Editorial illustration for NVIDIA, UMD release AF-Next audio model, beats Phi-4-mm by 12 points on Arabic
NVIDIA's AF-Next Audio Model Beats Phi-4-mm Benchmark
NVIDIA and the University of Maryland released a new audio model that significantly outperforms Microsoft’s on a key benchmark. Their Audio Flamingo Next model scored 21.9 on the CoVoST2 English-to-Arabic speech translation test, beating Microsoft’s Phi-4-mm by 12 points. The model was trained on roughly 108 million audio samples, or one million hours of internet-scale data.
It is also the first to use a “temporal audio chain-of-thought,” linking its reasoning steps to precise timestamps within the audio. The research was fully released.
On LongAudioBench, AF-Next-Instruct achieves 73.9, outperforming both Audio Flamingo 3 (68.6) and the closed-source Gemini 2.5 Pro (60.4). On the speech-inclusive variant (+Speech), AF-Next reaches 81.2 vs. Gemini 2.5 Pro’s 66.2.
The timestamp-based reasoning method addresses a core problem in audio AI: how to parse meaning not just from words, but from their position and context within a longer recording. By making both the model and its massive, open training dataset available, NVIDIA and UMD provide a foundation other researchers can use. The 12-point performance gap on Arabic translation suggests this approach has practical impact.
Common Questions Answered
How does AF-Next improve upon previous audio-language models in Arabic speech translation?

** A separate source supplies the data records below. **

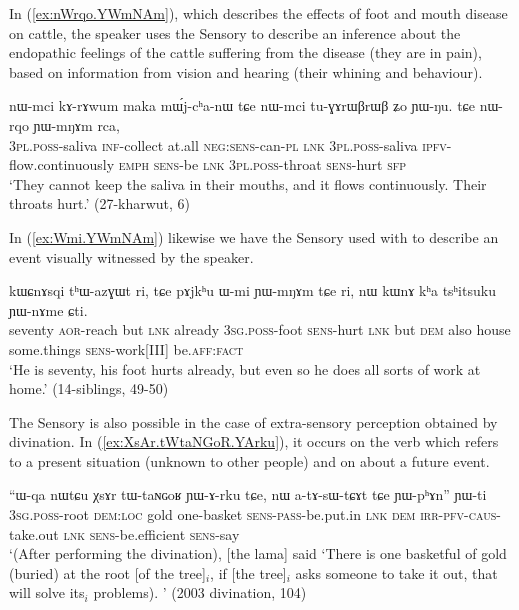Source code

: In (\ref{ex:nWrqo.YWmNAm}), which describes the effects of foot and mouth disease on cattle, the speaker uses the Sensory to describe an inference about the endopathic feelings of the cattle suffering from the disease (they are in pain), based on information from vision and hearing (their whining and behaviour).

\begin{exe}
\ex \label{ex:nWrqo.YWmNAm}
\gll nɯ-mci kɤ-rɤwum maka mɯ́j-cʰa-nɯ tɕe nɯ-mci tu-ɣɤrɯβrɯβ ʑo ɲɯ-ŋu. tɕe nɯ-rqo ɲɯ-mŋɤm rca, \\
\textsc{3pl}.\textsc{poss}-saliva \textsc{inf}-collect at.all \textsc{neg}:\textsc{sens}-can-\textsc{pl} \textsc{lnk} \textsc{3pl}.\textsc{poss}-saliva \textsc{ipfv}-flow.continuously \textsc{emph} \textsc{sens}-be \textsc{lnk} \textsc{3pl}.\textsc{poss}-throat \textsc{sens}-hurt \textsc{sfp} \\
\glt `They cannot keep the saliva in their mouths, and it flows continuously. Their throats hurt.' (27-kharwut, 6)
\end{exe}

In (\ref{ex:Wmi.YWmNAm}) likewise we have the Sensory used with  to describe an event visually witnessed by the speaker.

\begin{exe}
\ex \label{ex:Wmi.YWmNAm}
\gll kɯɕnɤsqi tʰɯ-azɣɯt ri, tɕe pɤjkʰu ɯ-mi ɲɯ-mŋɤm tɕe ri, nɯ kɯnɤ kʰa tsʰitsuku ɲɯ-nɤme ɕti. \\
seventy \textsc{aor}-reach but \textsc{lnk} already \textsc{3sg}.\textsc{poss}-foot \textsc{sens}-hurt \textsc{lnk} but \textsc{dem} also house some.things \textsc{sens}-work[III] be.\textsc{aff}:\textsc{fact} \\
\glt `He is seventy, his foot hurts already, but even so he does all sorts of work at home.' (14-siblings, 49-50)
\end{exe}
 
The Sensory is also possible in the case of extra-sensory perception obtained by divination. In (\ref{ex:XsAr.tWtaNGoR.YArku}), it occurs on the verb  which refers to a present situation (unknown to other people) and on  about a future event.
 
\begin{exe}
\ex \label{ex:XsAr.tWtaNGoR.YArku}
\gll ``ɯ-qa nɯtɕu χsɤr tɯ-taɴɢoʁ ɲɯ-ɤ-rku tɕe, nɯ a-tɤ-sɯ-tɕɤt tɕe ɲɯ-pʰɤn'' ɲɯ-ti \\
\textsc{3sg}.\textsc{poss}-root \textsc{dem}:\textsc{loc} gold one-basket \textsc{sens}-\textsc{pass}-be.put.in \textsc{lnk} \textsc{dem} \textsc{irr}-\textsc{pfv}-\textsc{caus}-take.out \textsc{lnk} \textsc{sens}-be.efficient \textsc{sens}-say \\
\glt `(After performing the divination), [the lama] said `There is one basketful of gold (buried) at the root [of the tree]$_i$, if [the tree]$_i$ asks someone to take it out, that will solve its$_i$ problems). ' (2003 divination, 104)
\end{exe}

AF-Next demonstrates a significant 12-point improvement over Phi-4-mm, achieving a score of 21.9 in CoVoST2 speech translation for Arabic EN→X translation. This breakthrough represents a major advancement in handling complex audio-to-text translation tasks, particularly for Arabic language processing.
What makes AF-Next unique in the field of large-scale audio-language modeling?
AF-Next is the first fully open audio-language model designed to operate at internet scale, processing approximately 108 million audio samples and 1 million hours of audio. The model introduces a novel Temporal Audio Chain-of-Thought approach that enhances reasoning capabilities for long-form audio content.
What collaborative effort led to the development of the AF-Next audio model?
NVIDIA and researchers from the University of Maryland collaborated to create the Audio Flamingo Next (AF-Next) model, aiming to develop a powerful audio-language system capable of processing raw sound and generating text across multiple languages. This partnership represents a significant step forward in open-source audio-language modeling.